** What you have to do **
Among the lines below, tally those that hold "within". Return the number and nothing more.

** Material for this exercise **
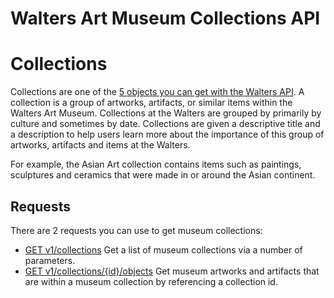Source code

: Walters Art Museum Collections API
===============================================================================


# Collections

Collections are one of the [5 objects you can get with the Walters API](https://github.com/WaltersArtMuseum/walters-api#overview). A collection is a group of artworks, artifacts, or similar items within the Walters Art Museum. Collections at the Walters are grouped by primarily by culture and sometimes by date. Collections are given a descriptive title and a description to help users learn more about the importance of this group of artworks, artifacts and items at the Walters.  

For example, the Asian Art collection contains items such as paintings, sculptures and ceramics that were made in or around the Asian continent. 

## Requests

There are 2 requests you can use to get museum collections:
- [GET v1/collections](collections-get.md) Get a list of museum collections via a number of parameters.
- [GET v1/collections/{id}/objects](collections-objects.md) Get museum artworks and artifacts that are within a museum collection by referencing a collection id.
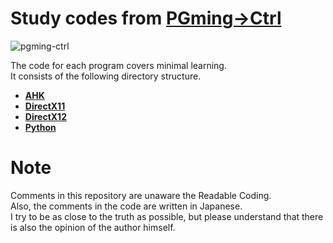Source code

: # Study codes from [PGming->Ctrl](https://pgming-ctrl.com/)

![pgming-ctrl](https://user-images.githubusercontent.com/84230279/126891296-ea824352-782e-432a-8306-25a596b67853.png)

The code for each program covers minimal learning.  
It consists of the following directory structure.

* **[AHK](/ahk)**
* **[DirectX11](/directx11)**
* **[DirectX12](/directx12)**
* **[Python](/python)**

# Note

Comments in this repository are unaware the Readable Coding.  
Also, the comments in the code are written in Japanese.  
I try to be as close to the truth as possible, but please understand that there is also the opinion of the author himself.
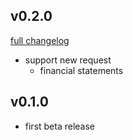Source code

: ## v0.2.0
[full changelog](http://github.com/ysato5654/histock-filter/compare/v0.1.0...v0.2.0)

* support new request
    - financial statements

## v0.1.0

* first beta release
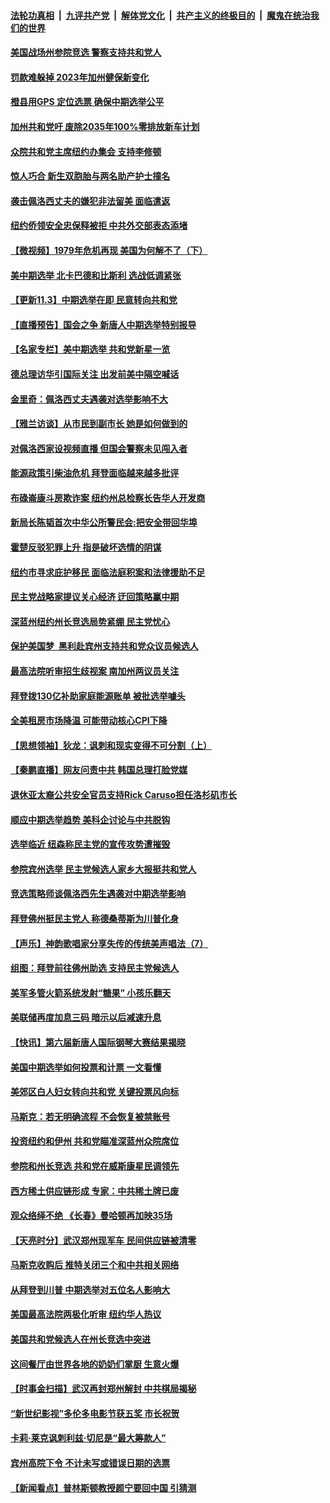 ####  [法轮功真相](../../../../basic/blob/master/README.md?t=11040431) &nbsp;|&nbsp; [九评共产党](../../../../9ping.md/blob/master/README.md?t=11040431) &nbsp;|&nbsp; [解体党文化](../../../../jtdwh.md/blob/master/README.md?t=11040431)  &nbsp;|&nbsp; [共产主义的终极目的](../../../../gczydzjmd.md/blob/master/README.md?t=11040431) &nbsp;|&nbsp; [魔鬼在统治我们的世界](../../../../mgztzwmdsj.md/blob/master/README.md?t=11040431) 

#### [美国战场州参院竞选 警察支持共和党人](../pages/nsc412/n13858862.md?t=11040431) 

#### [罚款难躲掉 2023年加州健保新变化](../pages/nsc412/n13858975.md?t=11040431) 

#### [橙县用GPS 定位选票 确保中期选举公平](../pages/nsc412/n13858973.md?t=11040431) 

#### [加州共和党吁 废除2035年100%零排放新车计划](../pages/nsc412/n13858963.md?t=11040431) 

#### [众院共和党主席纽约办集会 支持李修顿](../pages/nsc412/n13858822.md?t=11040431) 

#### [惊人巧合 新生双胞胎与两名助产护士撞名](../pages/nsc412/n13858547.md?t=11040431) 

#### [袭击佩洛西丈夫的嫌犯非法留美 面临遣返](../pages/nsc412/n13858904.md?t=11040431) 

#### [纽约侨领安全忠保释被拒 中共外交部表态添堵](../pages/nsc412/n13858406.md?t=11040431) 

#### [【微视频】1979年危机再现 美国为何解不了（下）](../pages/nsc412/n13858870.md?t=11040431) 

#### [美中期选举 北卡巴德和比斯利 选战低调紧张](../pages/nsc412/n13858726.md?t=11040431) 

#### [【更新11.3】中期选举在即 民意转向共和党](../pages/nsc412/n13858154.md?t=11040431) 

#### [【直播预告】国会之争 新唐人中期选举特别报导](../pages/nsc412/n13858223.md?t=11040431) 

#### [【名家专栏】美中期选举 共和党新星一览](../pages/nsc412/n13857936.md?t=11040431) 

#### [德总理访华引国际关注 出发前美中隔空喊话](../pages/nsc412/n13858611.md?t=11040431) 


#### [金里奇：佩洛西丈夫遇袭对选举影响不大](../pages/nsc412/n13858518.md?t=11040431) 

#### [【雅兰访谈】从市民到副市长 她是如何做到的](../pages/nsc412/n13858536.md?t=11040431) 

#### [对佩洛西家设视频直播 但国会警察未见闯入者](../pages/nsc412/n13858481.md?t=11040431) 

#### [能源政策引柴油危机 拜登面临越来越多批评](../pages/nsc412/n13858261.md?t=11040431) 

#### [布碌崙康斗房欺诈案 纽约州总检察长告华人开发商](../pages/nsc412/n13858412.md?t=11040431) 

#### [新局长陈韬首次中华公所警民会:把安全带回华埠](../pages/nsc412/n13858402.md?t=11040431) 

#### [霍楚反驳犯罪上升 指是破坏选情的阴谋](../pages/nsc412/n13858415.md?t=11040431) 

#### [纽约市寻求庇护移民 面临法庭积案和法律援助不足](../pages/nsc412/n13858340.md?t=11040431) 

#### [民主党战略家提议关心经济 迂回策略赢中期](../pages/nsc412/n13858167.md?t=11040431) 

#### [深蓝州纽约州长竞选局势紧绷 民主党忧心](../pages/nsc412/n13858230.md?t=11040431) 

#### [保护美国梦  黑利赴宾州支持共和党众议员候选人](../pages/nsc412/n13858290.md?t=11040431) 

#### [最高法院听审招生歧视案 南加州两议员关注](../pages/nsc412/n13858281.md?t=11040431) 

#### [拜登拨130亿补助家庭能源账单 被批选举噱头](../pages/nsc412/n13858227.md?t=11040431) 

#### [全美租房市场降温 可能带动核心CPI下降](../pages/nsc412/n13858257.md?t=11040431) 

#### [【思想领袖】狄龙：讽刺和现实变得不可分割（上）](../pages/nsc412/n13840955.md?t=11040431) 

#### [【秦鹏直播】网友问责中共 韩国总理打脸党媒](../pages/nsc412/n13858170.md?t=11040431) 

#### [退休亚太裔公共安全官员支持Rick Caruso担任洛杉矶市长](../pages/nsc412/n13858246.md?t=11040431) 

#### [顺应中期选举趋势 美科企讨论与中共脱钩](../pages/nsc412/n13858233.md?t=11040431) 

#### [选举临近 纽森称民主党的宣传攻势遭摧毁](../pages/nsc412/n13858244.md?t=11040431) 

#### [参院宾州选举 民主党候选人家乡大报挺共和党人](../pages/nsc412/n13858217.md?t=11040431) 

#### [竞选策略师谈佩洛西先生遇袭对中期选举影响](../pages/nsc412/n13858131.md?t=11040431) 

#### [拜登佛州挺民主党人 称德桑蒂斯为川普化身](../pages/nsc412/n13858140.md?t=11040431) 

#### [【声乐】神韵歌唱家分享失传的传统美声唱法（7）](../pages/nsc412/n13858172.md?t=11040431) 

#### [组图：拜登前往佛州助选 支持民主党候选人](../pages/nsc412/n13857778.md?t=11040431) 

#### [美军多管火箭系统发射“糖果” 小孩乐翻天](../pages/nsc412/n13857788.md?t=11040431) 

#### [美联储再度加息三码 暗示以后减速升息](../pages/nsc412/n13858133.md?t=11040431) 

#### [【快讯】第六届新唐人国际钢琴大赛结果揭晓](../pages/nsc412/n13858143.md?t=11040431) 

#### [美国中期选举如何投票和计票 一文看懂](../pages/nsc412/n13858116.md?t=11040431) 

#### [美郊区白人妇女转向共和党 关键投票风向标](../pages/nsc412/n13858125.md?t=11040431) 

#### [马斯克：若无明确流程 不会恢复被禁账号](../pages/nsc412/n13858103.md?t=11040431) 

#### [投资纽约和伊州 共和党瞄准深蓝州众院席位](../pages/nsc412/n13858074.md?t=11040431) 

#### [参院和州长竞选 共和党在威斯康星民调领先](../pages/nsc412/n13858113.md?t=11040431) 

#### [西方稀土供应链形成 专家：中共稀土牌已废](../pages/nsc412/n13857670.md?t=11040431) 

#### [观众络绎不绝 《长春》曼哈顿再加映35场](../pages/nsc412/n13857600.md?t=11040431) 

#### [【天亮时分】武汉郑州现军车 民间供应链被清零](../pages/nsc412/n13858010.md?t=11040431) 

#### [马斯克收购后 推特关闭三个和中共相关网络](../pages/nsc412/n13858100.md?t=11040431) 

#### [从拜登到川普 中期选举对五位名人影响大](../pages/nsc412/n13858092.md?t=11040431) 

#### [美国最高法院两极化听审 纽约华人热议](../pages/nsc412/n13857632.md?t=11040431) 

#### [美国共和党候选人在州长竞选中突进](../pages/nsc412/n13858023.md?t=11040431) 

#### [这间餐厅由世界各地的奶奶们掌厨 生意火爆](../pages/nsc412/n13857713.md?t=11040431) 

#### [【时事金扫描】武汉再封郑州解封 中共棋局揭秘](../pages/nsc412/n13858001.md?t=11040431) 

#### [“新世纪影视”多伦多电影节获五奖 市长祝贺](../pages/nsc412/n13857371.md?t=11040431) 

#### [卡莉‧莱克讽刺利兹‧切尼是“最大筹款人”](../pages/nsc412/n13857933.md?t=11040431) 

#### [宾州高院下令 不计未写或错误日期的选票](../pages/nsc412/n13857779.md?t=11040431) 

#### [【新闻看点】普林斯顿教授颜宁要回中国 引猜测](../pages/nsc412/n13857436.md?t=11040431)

** Solution **
2